Original poster: Terry Fritz <vardin@xxxxxxxxxxxxxxxxxxxxxxx>

Hi All,

I finally did the great CD942C20P15K MMC capacitor life test.

I ran three of them at 1414 VAC (60Hz) which is 2000Vpeak.




The goal was to see how long the dielectric would hold up to ionization at the edges of the plates which is the limiter.

The results are:

At 10.3 hours, capacitor #3 went out of circuit with blown fuses. It was torn apart and only "one" blow hole was found. The dielectric looked fine... Hard to say what happened, but this capacitor seems to be fine. The dual 100mA fuses are right on the edge so it is easy for something odd to blow them. A data point to be thrown out...

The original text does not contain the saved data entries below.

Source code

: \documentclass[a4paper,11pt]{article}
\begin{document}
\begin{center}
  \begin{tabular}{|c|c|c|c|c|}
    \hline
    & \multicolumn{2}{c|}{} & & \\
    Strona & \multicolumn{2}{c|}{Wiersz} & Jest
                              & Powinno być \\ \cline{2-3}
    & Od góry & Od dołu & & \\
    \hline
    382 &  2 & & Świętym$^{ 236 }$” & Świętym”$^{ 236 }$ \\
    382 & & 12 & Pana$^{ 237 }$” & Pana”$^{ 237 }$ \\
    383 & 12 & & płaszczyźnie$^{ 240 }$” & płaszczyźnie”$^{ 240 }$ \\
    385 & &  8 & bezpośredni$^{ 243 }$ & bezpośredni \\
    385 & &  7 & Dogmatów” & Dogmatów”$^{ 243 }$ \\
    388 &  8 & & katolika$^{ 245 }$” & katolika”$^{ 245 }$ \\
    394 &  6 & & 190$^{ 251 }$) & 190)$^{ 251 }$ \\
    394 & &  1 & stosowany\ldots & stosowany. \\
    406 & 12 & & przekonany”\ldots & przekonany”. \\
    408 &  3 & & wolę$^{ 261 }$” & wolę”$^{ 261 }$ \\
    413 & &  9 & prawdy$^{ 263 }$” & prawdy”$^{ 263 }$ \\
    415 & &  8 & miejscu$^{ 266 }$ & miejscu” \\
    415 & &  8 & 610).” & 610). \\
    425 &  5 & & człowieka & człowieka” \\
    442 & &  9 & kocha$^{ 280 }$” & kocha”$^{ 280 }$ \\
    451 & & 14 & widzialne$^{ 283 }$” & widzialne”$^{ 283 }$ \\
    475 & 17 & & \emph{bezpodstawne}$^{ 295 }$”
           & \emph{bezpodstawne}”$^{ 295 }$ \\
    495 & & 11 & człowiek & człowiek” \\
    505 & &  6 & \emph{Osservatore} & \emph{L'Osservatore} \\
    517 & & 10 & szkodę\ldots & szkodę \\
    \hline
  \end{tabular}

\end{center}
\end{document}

At 103.2 hours the fuses on the other two caps went open at the same time.

Capacitor #1 was torn open and it had substantial dielectric damage with a few hundred self healing blow outs. It probably could have gone longer, but it was definitely at or very near end of life. The edges of the plates had burned and weakened the dielectric at the plate edges. The dielectric turned a chalky white color and it easily tore along the damage lines.

Capacitor #2 was put back into the test, but it only went a few minutes more since it was making consistent popping sounds several times a minute. Obviously, it was having serious problems and was arcing consistently, but not failing outright.

The data was put in the form of change of capacitance with time:


At about the 75 hour mark, the capacitance started to drop at an obvious fast pace and ended up at about 1% lower than the 20 hour mark. This is very likely due to internal arcing. Both capacitors seem to degrade at about the same time and pace. Capacitor #2 also had "something" happen at 45 hours but it did not seem to really hurt anything.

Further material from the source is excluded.